■ **Exercise prompt**: In the data below, count how many lines contain "tant" and give that number by itself.

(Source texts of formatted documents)
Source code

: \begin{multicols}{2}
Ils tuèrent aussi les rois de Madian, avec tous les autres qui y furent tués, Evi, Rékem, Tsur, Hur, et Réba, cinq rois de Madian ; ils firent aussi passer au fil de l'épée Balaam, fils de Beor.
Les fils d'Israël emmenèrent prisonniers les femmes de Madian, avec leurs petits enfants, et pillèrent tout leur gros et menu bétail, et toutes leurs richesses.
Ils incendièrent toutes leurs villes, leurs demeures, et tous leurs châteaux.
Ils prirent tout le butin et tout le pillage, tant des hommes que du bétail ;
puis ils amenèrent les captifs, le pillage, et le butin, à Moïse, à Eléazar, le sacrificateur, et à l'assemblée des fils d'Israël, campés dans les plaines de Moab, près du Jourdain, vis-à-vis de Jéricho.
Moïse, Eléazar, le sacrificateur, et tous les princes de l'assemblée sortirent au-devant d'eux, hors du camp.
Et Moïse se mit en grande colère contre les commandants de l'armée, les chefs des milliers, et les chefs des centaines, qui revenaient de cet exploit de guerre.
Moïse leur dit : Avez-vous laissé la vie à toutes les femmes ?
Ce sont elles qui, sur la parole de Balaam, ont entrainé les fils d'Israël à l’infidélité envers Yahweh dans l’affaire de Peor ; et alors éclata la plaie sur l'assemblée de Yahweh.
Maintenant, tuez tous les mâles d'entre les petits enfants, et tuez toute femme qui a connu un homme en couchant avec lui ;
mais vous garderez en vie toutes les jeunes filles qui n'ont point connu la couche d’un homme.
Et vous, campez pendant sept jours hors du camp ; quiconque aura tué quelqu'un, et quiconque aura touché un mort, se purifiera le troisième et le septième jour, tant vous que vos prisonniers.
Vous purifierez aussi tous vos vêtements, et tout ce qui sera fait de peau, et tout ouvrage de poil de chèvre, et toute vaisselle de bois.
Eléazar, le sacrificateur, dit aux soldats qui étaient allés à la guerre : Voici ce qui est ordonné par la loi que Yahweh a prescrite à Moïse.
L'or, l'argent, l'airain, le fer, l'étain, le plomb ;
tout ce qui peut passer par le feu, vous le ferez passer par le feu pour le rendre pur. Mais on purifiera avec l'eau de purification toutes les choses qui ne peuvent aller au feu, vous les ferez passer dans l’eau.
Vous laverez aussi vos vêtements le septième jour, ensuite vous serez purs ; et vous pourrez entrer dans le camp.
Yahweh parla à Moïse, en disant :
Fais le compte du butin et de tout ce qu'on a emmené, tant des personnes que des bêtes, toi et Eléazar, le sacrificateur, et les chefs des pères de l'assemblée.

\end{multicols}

■ **Solution to this problem**: 3